‘It’s a kind a magic’: The life and times of Brian Fenton

Dublin midfielder: ‘My overriding memory is how lucky we were to get another crack at it’

Dublin’s Brian Fenton celebrating with manager Jim Gavin after the All–Ireland final replay in Croke Park. Photograph: Oisin Keniry/Inpho
Dublin’s Brian Fenton celebrating with manager Jim Gavin after the All–Ireland final replay in Croke Park. Photograph: Oisin Keniry/Inpho

There is a time and a place for every Dublin footballer to find his peace from all the noise, and Brian Fenton is nearly there. It’s somewhere between another night before and a proper getaway the morning after, and it’s to meet his old man for a pint in the Raheny institution that is The Cedar Lounge.

“You’re lucky you caught me,” he says. “I’m off to Spain in the morning, and the last few days have just been, ah, amazing, intense. It’s nice just to sit down, take stock, have a local pint. Brian Howard lives around the corner, he’ll be there with his dad too. Jack McCaffrey might knock in. Something about that. It’s a kind of magic.”

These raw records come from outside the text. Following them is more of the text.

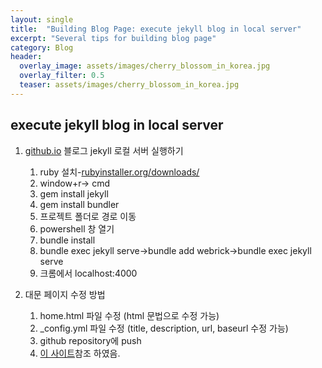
 ```yaml
---
layout: single
title:  "Building Blog Page: execute jekyll blog in local server" 
excerpt: "Several tips for building blog page"
category: Blog
header:
  overlay_image: assets/images/cherry_blossom_in_korea.jpg
  overlay_filter: 0.5 
  teaser: assets/images/cherry_blossom_in_korea.jpg
---
```


## execute jekyll blog in local server

1. [github.io](http://github.io) 블로그 jekyll 로컬 서버 실행하기
    1. ruby 설치-[rubyinstaller.org/downloads/](https://rubyinstaller.org/downloads/)
    2. window+r→ cmd
    3. gem install jekyll
    4. gem install bundler
    5. 프로젝트 폴더로 경로 이동
    6. powershell 창 열기
    7. bundle install
    8. bundle exec jekyll serve→bundle add webrick→bundle exec jekyll serve
    9. 크롬에서 localhost:4000

2. 대문 페이지 수정 방법
   1. home.html 파일 수정 (html 문법으로 수정 가능)
   2. _config.yml 파일 수정 (title, description, url, baseurl 수정 가능)
   3. github repository에 push
   4. [이 사이트](https://sun0te.github.io/blog/blog_custom/)참조 하였음.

Lucky, magic: Fenton repeatedly echoes those two words in the generous time he gives here, and after taking some stock it’s easy to understand why. For a start he’s still feeling the magic of the night before, when a session broke out in another Dublin institution that is The Lord Edward and sounds very lucky for those who were there.

“Ah, I live for those moments. After last year’s All-Ireland we had a session with Kevin McManamon, who actually lives with Danny O’Reilly, from the Coronas, out in The Dropping Well. Danny’s mam Mary Black was there, and I’d be a huge fan of them in their own right. They showed up, played a few songs, it was just incredible.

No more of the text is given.